WORK TASK:
Below is a block of entries; repeat exactly the lines starting at the line that contains "Einfache Korrektur |" and ending at the line that contains "- Impact: Hoch", both included.

##########

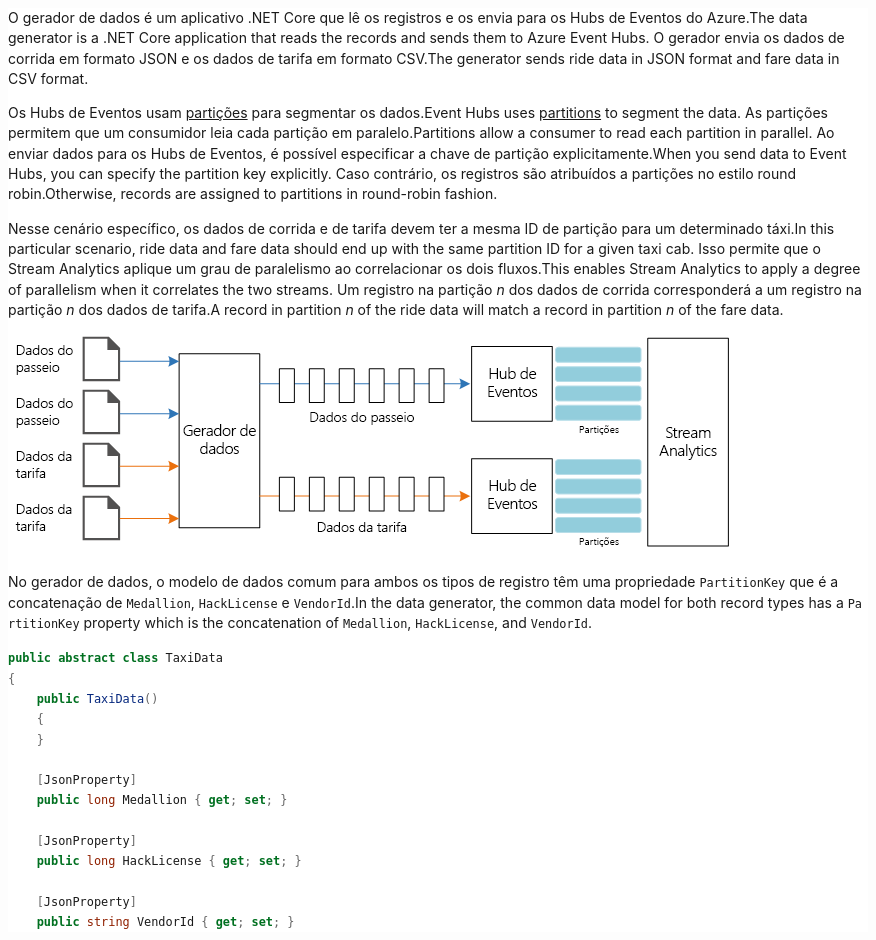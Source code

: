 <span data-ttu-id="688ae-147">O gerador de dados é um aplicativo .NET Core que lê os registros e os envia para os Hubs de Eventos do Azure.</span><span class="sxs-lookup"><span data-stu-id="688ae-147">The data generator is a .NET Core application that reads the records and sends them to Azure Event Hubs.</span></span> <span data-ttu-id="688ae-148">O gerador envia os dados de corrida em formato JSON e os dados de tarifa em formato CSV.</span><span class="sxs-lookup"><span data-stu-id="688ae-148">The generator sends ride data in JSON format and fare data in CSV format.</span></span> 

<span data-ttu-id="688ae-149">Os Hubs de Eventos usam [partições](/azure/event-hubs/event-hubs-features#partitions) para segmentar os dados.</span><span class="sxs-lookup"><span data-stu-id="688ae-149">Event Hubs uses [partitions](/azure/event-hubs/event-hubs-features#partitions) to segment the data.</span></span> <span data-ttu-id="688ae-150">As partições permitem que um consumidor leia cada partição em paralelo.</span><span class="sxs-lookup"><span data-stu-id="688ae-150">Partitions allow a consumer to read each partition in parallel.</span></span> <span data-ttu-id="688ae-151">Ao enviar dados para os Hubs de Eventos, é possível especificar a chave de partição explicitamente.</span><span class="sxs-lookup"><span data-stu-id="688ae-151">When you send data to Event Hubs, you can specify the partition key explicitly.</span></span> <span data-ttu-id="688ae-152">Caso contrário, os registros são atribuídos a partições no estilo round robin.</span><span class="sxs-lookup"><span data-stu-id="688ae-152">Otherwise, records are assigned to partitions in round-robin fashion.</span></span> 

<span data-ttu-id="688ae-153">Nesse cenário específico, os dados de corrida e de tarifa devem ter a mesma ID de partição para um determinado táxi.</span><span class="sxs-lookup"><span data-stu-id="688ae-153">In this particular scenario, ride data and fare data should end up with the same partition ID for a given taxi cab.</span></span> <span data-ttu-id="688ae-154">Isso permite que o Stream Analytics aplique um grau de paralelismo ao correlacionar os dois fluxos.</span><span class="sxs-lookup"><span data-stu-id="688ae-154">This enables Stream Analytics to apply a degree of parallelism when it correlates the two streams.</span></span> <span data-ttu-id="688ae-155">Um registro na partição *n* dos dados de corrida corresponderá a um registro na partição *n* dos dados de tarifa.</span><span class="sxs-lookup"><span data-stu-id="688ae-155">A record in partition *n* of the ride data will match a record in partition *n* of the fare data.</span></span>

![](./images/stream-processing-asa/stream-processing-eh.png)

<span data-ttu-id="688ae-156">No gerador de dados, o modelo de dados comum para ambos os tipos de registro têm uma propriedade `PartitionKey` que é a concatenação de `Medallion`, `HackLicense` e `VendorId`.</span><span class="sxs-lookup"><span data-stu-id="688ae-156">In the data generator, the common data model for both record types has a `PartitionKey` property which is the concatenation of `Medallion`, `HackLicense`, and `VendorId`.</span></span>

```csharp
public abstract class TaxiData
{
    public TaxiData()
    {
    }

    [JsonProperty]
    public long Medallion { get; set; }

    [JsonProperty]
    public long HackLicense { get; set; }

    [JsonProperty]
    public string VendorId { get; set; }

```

##########

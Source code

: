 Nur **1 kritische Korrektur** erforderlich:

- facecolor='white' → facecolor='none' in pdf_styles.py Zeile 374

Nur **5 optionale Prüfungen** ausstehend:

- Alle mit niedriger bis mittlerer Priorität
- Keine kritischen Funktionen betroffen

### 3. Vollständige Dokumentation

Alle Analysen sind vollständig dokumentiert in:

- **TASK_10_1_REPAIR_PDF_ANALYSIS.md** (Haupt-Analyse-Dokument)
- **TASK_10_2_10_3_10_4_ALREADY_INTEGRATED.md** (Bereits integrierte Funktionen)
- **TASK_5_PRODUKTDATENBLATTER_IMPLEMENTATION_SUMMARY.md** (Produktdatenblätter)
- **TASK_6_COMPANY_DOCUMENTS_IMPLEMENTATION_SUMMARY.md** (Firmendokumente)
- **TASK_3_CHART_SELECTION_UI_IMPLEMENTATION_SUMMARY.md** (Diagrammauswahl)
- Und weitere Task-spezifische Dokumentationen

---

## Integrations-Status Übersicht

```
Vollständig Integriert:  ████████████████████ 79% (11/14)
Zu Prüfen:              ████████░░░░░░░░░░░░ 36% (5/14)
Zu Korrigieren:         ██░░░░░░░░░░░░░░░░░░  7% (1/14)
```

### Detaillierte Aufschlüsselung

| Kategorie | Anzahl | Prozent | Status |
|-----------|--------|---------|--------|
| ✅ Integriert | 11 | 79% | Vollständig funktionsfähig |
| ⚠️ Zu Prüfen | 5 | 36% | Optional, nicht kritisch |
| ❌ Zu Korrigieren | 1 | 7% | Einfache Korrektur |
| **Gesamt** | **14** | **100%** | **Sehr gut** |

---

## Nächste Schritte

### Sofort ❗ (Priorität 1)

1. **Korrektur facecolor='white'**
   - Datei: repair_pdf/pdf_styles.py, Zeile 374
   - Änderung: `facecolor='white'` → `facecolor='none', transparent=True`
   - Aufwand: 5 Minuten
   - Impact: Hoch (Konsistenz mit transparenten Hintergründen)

##########

PROBLEM SOLUTION:
| ❌ Zu Korrigieren | 1 | 7% | Einfache Korrektur |
| **Gesamt** | **14** | **100%** | **Sehr gut** |

---

## Nächste Schritte

### Sofort ❗ (Priorität 1)

1. **Korrektur facecolor='white'**
   - Datei: repair_pdf/pdf_styles.py, Zeile 374
   - Änderung: `facecolor='white'` → `facecolor='none', transparent=True`
   - Aufwand: 5 Minuten
   - Impact: Hoch (Konsistenz mit transparenten Hintergründen)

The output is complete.